Source data

Start of Block

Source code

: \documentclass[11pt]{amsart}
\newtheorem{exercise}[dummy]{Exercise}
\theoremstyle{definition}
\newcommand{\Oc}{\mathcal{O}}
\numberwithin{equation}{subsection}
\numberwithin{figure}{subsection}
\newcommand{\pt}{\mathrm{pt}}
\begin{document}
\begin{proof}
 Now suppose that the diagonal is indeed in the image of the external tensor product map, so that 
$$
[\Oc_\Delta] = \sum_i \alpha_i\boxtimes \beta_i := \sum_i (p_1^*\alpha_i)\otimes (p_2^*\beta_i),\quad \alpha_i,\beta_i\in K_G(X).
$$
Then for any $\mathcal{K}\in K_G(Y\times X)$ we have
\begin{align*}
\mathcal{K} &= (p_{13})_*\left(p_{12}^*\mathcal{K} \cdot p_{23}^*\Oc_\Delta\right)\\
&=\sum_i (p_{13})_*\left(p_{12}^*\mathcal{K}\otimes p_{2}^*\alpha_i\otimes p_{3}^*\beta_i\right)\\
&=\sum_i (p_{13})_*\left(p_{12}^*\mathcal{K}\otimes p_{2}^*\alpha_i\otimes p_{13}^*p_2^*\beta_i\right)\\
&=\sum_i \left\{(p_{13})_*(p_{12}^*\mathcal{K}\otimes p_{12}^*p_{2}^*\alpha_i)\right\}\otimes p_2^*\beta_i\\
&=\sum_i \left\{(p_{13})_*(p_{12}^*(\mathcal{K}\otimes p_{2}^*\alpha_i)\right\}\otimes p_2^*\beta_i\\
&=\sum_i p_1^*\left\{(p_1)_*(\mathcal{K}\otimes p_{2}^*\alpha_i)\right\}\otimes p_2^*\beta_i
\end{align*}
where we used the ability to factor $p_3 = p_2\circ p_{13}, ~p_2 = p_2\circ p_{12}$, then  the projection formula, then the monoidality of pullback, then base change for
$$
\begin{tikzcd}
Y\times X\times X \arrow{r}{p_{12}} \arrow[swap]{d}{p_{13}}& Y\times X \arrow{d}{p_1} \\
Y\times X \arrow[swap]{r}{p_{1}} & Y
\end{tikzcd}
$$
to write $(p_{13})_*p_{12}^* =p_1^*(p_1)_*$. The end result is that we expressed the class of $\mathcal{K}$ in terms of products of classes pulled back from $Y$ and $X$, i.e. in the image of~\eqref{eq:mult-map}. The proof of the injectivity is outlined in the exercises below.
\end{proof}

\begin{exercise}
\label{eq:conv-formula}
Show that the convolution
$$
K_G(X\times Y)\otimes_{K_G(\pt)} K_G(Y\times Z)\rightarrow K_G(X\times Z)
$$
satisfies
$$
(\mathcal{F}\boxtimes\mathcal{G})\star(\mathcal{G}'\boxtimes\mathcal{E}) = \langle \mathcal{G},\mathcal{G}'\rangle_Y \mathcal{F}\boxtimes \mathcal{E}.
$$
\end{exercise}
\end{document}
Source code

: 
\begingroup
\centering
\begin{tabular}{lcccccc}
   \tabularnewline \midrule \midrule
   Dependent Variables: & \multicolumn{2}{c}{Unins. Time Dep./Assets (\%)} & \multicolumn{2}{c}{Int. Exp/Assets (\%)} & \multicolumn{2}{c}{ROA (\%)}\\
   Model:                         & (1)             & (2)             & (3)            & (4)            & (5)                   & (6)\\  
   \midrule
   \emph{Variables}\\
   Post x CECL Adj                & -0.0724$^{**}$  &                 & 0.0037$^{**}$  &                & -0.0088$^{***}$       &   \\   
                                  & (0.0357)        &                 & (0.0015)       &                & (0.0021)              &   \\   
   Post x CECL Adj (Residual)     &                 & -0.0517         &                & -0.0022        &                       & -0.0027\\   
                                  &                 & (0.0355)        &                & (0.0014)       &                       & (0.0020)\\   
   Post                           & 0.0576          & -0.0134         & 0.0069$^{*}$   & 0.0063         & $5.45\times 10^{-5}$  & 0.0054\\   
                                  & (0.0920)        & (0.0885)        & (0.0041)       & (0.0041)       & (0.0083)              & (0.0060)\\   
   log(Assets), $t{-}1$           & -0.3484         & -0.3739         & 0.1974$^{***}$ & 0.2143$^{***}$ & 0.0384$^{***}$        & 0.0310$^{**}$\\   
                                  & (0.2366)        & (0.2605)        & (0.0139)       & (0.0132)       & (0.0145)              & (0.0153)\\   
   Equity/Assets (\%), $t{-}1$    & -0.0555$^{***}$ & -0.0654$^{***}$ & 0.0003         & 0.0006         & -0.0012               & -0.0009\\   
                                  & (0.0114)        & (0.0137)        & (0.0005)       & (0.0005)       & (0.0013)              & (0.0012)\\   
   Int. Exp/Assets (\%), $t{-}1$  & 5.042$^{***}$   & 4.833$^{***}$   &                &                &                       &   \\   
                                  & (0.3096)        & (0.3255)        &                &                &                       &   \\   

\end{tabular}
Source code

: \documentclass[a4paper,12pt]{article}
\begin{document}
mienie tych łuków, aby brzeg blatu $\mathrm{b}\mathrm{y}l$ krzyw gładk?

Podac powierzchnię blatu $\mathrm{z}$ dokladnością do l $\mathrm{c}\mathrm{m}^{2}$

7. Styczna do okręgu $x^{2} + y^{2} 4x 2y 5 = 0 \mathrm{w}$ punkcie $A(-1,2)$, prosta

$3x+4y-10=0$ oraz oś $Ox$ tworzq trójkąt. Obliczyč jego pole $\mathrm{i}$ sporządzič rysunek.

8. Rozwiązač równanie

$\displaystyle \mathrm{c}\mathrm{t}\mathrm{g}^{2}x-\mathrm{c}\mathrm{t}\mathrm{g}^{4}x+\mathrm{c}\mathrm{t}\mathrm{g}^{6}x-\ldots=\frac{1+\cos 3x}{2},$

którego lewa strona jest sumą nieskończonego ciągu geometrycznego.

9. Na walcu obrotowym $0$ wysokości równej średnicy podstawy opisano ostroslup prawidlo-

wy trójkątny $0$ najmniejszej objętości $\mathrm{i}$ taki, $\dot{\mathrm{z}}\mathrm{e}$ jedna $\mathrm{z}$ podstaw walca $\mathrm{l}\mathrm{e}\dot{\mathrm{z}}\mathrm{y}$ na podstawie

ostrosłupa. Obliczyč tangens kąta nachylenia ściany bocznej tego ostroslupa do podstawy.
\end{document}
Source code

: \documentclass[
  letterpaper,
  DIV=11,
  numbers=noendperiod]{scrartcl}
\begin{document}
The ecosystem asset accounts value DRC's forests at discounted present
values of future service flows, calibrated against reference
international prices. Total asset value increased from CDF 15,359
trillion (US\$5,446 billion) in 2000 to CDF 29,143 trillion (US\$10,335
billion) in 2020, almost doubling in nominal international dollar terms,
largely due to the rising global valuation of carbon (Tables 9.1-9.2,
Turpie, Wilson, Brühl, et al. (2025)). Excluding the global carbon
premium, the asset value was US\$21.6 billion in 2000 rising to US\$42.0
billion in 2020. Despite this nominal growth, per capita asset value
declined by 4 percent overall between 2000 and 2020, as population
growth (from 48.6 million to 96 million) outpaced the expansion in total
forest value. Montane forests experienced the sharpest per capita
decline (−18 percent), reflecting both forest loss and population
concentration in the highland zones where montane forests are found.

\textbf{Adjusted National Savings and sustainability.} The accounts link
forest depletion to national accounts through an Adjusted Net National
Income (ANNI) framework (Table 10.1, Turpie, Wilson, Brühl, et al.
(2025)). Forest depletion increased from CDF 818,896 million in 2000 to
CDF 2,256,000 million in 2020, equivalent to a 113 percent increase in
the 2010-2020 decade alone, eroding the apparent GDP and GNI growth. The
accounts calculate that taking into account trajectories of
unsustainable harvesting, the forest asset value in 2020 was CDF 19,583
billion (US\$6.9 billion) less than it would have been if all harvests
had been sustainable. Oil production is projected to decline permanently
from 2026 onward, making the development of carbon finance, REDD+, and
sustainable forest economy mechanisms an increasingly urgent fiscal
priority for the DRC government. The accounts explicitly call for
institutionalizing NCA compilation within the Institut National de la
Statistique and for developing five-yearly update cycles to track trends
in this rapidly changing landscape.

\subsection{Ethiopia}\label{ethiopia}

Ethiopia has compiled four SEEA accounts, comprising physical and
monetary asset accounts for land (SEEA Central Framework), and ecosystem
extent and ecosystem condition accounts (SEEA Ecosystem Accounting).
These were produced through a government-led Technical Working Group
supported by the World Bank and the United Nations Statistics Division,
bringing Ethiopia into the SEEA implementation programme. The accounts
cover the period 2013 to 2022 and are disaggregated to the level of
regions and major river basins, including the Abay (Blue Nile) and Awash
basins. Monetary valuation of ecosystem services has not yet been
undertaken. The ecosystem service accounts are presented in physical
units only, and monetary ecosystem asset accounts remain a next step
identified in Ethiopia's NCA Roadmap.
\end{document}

End of Block

• Assigned task: For this exercise, find all lines in the records containing the word "growth" and copy them.

• Exercise result:
billion in 2020. Despite this nominal growth, per capita asset value
growth (from 48.6 million to 96 million) outpaced the expansion in total
the 2010-2020 decade alone, eroding the apparent GDP and GNI growth. The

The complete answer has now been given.